Exercise material:
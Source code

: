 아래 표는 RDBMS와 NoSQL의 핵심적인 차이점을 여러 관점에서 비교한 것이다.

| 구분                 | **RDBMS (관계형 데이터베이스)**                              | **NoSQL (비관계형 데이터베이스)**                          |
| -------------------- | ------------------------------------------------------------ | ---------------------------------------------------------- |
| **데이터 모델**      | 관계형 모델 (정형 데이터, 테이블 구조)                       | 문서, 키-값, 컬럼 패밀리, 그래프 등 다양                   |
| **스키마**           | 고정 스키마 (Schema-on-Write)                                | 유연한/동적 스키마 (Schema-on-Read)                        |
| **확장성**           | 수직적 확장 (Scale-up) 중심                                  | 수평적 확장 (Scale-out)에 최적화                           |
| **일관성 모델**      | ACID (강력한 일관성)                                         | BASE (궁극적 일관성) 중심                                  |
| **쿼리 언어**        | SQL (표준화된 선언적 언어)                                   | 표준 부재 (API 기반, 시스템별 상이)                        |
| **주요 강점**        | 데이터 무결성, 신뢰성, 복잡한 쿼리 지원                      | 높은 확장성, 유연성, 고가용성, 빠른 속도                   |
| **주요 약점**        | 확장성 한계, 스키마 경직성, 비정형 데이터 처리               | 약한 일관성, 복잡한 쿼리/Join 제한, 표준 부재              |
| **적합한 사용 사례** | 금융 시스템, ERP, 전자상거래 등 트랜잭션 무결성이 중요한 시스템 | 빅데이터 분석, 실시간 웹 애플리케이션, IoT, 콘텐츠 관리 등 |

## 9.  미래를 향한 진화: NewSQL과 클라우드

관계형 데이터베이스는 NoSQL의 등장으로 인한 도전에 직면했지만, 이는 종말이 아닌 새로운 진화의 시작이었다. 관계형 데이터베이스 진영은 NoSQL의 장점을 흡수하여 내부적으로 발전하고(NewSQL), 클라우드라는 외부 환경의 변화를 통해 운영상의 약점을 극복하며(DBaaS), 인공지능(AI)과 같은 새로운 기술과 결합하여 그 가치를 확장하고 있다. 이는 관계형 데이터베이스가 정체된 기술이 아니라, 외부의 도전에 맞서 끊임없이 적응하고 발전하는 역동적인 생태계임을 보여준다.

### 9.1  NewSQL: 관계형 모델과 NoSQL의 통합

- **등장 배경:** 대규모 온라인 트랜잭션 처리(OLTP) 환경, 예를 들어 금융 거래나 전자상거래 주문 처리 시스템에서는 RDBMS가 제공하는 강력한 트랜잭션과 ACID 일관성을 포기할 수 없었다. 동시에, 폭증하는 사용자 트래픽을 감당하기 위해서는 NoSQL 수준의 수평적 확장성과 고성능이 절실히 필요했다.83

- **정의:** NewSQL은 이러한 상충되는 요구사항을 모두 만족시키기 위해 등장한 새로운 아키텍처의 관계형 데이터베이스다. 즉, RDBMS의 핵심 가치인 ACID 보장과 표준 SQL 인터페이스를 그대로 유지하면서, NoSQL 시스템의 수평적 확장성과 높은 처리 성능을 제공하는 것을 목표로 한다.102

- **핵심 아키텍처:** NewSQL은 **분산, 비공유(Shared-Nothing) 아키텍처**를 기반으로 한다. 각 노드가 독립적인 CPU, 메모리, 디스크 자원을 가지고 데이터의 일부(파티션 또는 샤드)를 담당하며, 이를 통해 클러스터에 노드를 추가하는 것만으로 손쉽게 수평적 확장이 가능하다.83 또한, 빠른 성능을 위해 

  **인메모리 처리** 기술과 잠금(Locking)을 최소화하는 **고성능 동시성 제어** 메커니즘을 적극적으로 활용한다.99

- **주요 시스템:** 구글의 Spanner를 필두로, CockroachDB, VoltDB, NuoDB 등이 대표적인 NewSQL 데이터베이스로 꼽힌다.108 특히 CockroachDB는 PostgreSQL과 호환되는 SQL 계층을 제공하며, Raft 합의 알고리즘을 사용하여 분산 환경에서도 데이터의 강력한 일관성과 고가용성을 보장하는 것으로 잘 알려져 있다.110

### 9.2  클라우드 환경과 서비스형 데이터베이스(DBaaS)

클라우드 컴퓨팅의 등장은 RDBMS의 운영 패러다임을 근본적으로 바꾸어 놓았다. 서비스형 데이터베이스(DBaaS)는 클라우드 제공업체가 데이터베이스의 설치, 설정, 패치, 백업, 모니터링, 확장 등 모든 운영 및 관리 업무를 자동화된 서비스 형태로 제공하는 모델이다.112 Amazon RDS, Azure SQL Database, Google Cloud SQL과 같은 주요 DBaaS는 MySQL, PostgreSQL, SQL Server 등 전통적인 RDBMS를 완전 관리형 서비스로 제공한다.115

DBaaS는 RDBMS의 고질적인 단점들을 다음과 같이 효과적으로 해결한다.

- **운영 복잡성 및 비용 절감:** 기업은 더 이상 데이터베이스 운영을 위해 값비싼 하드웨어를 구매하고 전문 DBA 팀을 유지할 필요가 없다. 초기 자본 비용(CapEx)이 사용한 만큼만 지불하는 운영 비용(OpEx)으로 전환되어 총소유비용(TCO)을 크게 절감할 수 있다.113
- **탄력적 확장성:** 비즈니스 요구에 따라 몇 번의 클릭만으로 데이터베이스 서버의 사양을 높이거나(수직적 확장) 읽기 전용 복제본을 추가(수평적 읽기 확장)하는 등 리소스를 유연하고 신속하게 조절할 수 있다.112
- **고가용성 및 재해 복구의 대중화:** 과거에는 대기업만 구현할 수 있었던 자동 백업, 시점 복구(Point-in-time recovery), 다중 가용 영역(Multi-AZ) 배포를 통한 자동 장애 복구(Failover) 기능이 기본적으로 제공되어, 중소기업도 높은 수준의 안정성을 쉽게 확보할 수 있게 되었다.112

Task goal: Beginning at the line with "수직적 확장 (Scale-up)" and ending at the line with "확장성 한계, 스키마", reproduce each line of the data above exactly, and add no other lines.

Worked solution:
| **확장성**           | 수직적 확장 (Scale-up) 중심                                  | 수평적 확장 (Scale-out)에 최적화                           |
| **일관성 모델**      | ACID (강력한 일관성)                                         | BASE (궁극적 일관성) 중심                                  |
| **쿼리 언어**        | SQL (표준화된 선언적 언어)                                   | 표준 부재 (API 기반, 시스템별 상이)                        |
| **주요 강점**        | 데이터 무결성, 신뢰성, 복잡한 쿼리 지원                      | 높은 확장성, 유연성, 고가용성, 빠른 속도                   |
| **주요 약점**        | 확장성 한계, 스키마 경직성, 비정형 데이터 처리               | 약한 일관성, 복잡한 쿼리/Join 제한, 표준 부재              |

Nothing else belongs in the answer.